You are expected to understand this. CS 111 Operating Systems Principles, Fall 2006
You are here: CS111: [[2006fall:lab1b]]

Lab 1b: CS 111, Fall 06

Due Friday, October 20 at 12:00 noon
Assigned Friday, October 6

Skeleton code available on SEASnet


In this second part of Lab 1 you will build upon your command line parser to make a complete shell which can actually execute the parsed commands. You'll implement support for all commands that can be parsed, which may use features such as I/O redirection, pipes, and conditional, sequential, and background execution. You'll also implement the two internal commands cd and exit, which change the working directory and exit the shell, respectively. (Puzzle: why do these two commands have to be built into the shell, when all other commands are executed by running the corresponding program?)
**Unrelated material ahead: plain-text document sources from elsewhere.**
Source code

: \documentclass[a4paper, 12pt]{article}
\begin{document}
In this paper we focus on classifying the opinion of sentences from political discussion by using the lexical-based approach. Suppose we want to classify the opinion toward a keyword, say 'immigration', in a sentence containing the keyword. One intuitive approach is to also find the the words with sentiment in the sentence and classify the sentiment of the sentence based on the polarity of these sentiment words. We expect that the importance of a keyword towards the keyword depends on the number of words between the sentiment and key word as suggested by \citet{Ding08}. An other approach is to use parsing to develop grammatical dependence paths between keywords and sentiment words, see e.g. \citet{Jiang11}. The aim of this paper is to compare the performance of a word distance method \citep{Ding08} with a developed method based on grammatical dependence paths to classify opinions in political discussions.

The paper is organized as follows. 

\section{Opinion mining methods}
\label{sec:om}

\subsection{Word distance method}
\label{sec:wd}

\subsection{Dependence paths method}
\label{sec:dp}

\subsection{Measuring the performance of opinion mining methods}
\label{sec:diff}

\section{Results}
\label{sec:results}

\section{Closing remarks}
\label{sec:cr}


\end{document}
We've provided extensive skeleton code for these parts of the lab. But in addition, you must complete an open-ended problem for which we have not provided skeleton code, namely simple job control.

What is a shell?

A shell is a program whose main purpose is to run other programs. The shell parses commands into lists of arguments, then executes those commands using fork() and execvp(). Here's a simple shell command:

$ echo foo

(The initial $ is not part of the command. That is shorthand for the prompt that the shell prints before reading a command.) The shell parses this command into two arguments, echo and foo. The echo argument names the binary that should be executed. So the shell forks a child process to execute echo with those two arguments. The echo program has a very simple job: it just prints its arguments to the console. (echo foo will just print foo.) Meanwhile, the parent waits for the child to finish; when it does, the parent returns to read another command.

You may be interested in a reasonable tutorial for Unix shells. You can find others by searching for, e.g., ''shell tutorial'' on Google. Let us know if you find one you really like.
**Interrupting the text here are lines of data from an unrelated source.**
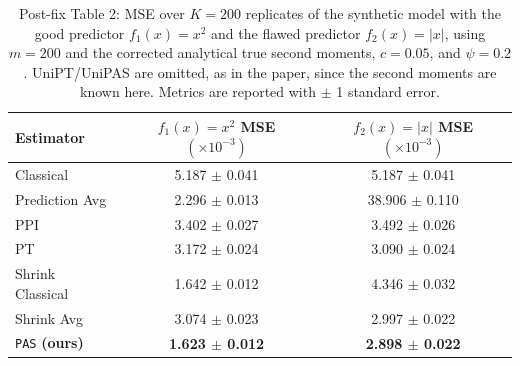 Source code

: \begin{table}[H]
    \centering
    \caption{Post-fix Table 2: MSE over $K = 200$ replicates of the synthetic model with the good predictor $f_1(x) = x^2$ and the flawed predictor $f_2(x) = |x|$, using $m=200$ and the corrected analytical true second moments, $c=0.05$, and $\psi=0.2$. UniPT/UniPAS are omitted, as in the paper, since the second moments are known here. Metrics are reported with $\pm$ 1 standard error.}
    \label{tbl:postfix_synthetic}
    \vskip 0.05in
    \footnotesize
    \begin{tabular}{lcc}
    \toprule
    \textbf{Estimator} & \textbf{$f_1(x) = x^2$} \textbf{MSE} \( (\times 10^{-3}) \) & \textbf{$f_2(x) = |x|$} \textbf{MSE} \( (\times 10^{-3}) \) \\
    \midrule
    Classical & 5.187 $\pm$ 0.041 & 5.187 $\pm$ 0.041 \\
    Prediction Avg & 2.296 $\pm$ 0.013 & 38.906 $\pm$ 0.110 \\
    PPI & 3.402 $\pm$ 0.027 & 3.492 $\pm$ 0.026 \\
    PT & 3.172 $\pm$ 0.024 & 3.090 $\pm$ 0.024 \\
    Shrink Classical & 1.642 $\pm$ 0.012 & 4.346 $\pm$ 0.032 \\
    Shrink Avg & 3.074 $\pm$ 0.023 & 2.997 $\pm$ 0.022 \\
    \texttt{PAS} \textbf{(ours)} & \textbf{1.623 $\pm$ 0.012} & \textbf{2.898 $\pm$ 0.022} \\
    \bottomrule
    \end{tabular}
\end{table}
Each program has standard input, standard output, and standard error file descriptors, whose numbers are 0, 1, and 2, respectively. (You know them in C++ as cin, cout and cerr; in C the files are called stdin, stdout, and stderr.) The echo program writes its output to the standard output file descriptor. Normally this is the same as the shell's standard output, which is the terminal (your screen). But the shell lets you redirect these file descriptors to point instead to other files. For example:

$ echo foo > output.txt

This command doesn't print anything to the screen. But let's use the cat program, which reads a file and prints its contents to standard output, to see what's in output.txt:

$ cat output.txt

The > filename operator redirects standard output, < filename redirects standard input, and 2> filename redirects standard error. (The syntax varies from shell to shell; we generally follow the syntax of the Bourne shell or bash.)
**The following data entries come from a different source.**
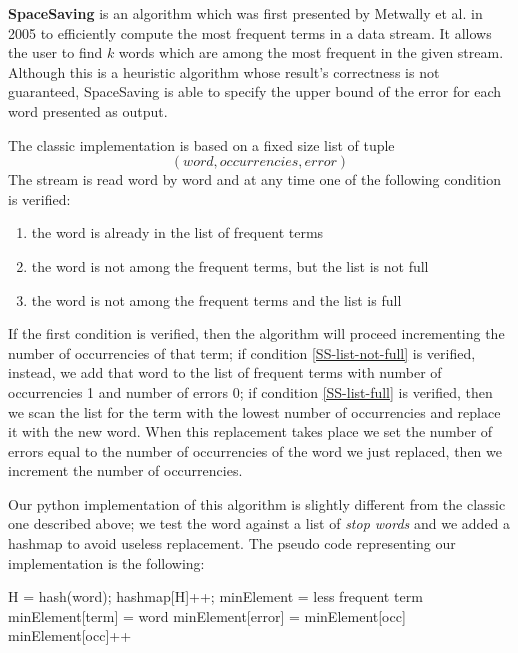 \textbf{SpaceSaving} \cite{SS} is an algorithm which was first presented by Metwally et al.
in 2005 to efficiently compute the most frequent terms in a data stream. It
allows the user to find $k$ words which are among the most frequent in the given
stream. 
Although this is a heuristic algorithm whose result’s correctness is not guaranteed, SpaceSaving is able to specify the upper bound of the error for each word presented as output.

The classic implementation is based on a fixed size list of tuple 
\begin{displaymath}
	(word, occurrencies, error)
\end{displaymath}
The stream is read word by word and at any time one of the following condition
is verified:
\begin{enumerate}
	\item \label{SS-among-frequent}
		the word is already in the list of frequent terms
	\item \label{SS-list-not-full}
		the word is not among the frequent terms, but the list is not full
	\item \label{SS-list-full}
		the word is not among the frequent terms and the list is full
\end{enumerate}
If the first condition is verified, then the algorithm will proceed incrementing
the number of occurrencies of that term; if condition \ref{SS-list-not-full} is
verified, instead, we add that word to the list of frequent terms with number of
occurrencies 1 and number of errors 0; if condition \ref{SS-list-full} is
verified, then we scan the list for the term with the lowest number of
occurrencies and replace it with the new word. When this replacement takes place
we set the number of errors equal to the number of occurrencies of the word we
just replaced, then we increment the number of occurrencies.

Our python implementation of this algorithm is slightly different from the
classic one described above; we test the word against a list of \emph{stop words}
and we added a hashmap to avoid useless replacement. The pseudo code representing
our implementation is the following:

\begin{algorithmic}
	\STATE H = hash(word);
	\STATE hashmap[H]++;
	    \STATE minElement = less frequent term
    	\STATE minElement[term] = word
    	\STATE minElement[error] = minElement[occ]
	    \STATE minElement[occ]++
	\ENDIF
	\ENDIF
\end{algorithmic}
Shells offer many ways to chain commands together. For example, the ; operator says "do one command, then do another". This shell command prints two lines:

$ echo foo ; echo bar

The && and || operators chain commands together based on their exit status. If a command accomplishes its function successfully, that command generally exits with status 0, by calling exit(0). (This is also what happens when the program runs off the end of its main function.) But if there's an error, most commands will exit with status 1. For example, the cat command will exit with status 0 if it reads its files successfully, and 1 otherwise:

$ cat output.txt
foo                                                 [[exit status 0]]
$ cat doesnotexist.txt
cat: doesnotexist.txt: No such file or directory    [[exit status 1]]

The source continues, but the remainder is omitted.